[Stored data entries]
____________

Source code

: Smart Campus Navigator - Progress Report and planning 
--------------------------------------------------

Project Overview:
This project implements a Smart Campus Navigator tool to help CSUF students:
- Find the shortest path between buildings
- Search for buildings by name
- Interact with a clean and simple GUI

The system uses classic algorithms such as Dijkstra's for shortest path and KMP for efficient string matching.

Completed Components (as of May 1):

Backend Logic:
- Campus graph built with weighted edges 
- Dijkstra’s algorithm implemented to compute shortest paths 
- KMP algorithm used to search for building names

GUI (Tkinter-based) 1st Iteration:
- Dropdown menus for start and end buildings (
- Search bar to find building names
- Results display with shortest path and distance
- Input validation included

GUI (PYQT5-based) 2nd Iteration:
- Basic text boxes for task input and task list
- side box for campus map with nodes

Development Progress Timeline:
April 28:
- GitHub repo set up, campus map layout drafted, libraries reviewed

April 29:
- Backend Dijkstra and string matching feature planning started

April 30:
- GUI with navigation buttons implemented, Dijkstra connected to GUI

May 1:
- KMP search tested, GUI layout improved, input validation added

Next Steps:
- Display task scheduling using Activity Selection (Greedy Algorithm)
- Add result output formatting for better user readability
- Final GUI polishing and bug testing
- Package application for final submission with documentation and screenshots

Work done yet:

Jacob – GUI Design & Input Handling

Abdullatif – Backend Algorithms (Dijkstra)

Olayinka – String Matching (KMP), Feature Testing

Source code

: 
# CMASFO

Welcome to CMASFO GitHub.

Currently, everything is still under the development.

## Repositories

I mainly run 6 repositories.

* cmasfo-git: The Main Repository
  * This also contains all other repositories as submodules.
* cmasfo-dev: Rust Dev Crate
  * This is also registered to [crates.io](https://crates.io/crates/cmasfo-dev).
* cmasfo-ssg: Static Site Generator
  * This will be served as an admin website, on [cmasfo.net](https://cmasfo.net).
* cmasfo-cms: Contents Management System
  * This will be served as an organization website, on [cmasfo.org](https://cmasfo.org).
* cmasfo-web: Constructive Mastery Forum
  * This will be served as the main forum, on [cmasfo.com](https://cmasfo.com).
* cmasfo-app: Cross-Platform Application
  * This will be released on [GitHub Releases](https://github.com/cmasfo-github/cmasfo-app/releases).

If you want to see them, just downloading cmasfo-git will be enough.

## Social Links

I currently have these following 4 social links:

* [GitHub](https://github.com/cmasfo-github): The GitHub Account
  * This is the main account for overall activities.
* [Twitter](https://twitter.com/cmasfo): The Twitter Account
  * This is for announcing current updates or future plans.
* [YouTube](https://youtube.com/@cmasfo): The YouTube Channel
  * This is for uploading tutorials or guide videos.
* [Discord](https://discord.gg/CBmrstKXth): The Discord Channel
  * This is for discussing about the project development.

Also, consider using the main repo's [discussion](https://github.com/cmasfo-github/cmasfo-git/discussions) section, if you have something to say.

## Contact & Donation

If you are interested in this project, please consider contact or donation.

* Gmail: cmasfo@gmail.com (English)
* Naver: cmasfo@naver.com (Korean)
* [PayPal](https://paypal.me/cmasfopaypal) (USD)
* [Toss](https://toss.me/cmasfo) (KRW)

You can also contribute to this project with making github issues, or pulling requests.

____________

▶ [AIM OF THE TASK] Output every record above, exactly as written.

▶ [RESPONSE]
Source code

: Smart Campus Navigator - Progress Report and planning 
--------------------------------------------------

Project Overview:
This project implements a Smart Campus Navigator tool to help CSUF students:
- Find the shortest path between buildings
- Search for buildings by name
- Interact with a clean and simple GUI

The system uses classic algorithms such as Dijkstra's for shortest path and KMP for efficient string matching.

Completed Components (as of May 1):

Backend Logic:
- Campus graph built with weighted edges 
- Dijkstra’s algorithm implemented to compute shortest paths 
- KMP algorithm used to search for building names

GUI (Tkinter-based) 1st Iteration:
- Dropdown menus for start and end buildings (
- Search bar to find building names
- Results display with shortest path and distance
- Input validation included

GUI (PYQT5-based) 2nd Iteration:
- Basic text boxes for task input and task list
- side box for campus map with nodes

Development Progress Timeline:
April 28:
- GitHub repo set up, campus map layout drafted, libraries reviewed

April 29:
- Backend Dijkstra and string matching feature planning started

April 30:
- GUI with navigation buttons implemented, Dijkstra connected to GUI

May 1:
- KMP search tested, GUI layout improved, input validation added

Next Steps:
- Display task scheduling using Activity Selection (Greedy Algorithm)
- Add result output formatting for better user readability
- Final GUI polishing and bug testing
- Package application for final submission with documentation and screenshots

Work done yet:

Jacob – GUI Design & Input Handling

Abdullatif – Backend Algorithms (Dijkstra)

Olayinka – String Matching (KMP), Feature Testing

Source code

: 
# CMASFO

Welcome to CMASFO GitHub.

Currently, everything is still under the development.

## Repositories

I mainly run 6 repositories.

* cmasfo-git: The Main Repository
  * This also contains all other repositories as submodules.
* cmasfo-dev: Rust Dev Crate
  * This is also registered to [crates.io](https://crates.io/crates/cmasfo-dev).
* cmasfo-ssg: Static Site Generator
  * This will be served as an admin website, on [cmasfo.net](https://cmasfo.net).
* cmasfo-cms: Contents Management System
  * This will be served as an organization website, on [cmasfo.org](https://cmasfo.org).
* cmasfo-web: Constructive Mastery Forum
  * This will be served as the main forum, on [cmasfo.com](https://cmasfo.com).
* cmasfo-app: Cross-Platform Application
  * This will be released on [GitHub Releases](https://github.com/cmasfo-github/cmasfo-app/releases).

If you want to see them, just downloading cmasfo-git will be enough.

## Social Links

I currently have these following 4 social links:

* [GitHub](https://github.com/cmasfo-github): The GitHub Account
  * This is the main account for overall activities.
* [Twitter](https://twitter.com/cmasfo): The Twitter Account
  * This is for announcing current updates or future plans.
* [YouTube](https://youtube.com/@cmasfo): The YouTube Channel
  * This is for uploading tutorials or guide videos.
* [Discord](https://discord.gg/CBmrstKXth): The Discord Channel
  * This is for discussing about the project development.

Also, consider using the main repo's [discussion](https://github.com/cmasfo-github/cmasfo-git/discussions) section, if you have something to say.

## Contact & Donation

If you are interested in this project, please consider contact or donation.

* Gmail: cmasfo@gmail.com (English)
* Naver: cmasfo@naver.com (Korean)
* [PayPal](https://paypal.me/cmasfopaypal) (USD)
* [Toss](https://toss.me/cmasfo) (KRW)

You can also contribute to this project with making github issues, or pulling requests.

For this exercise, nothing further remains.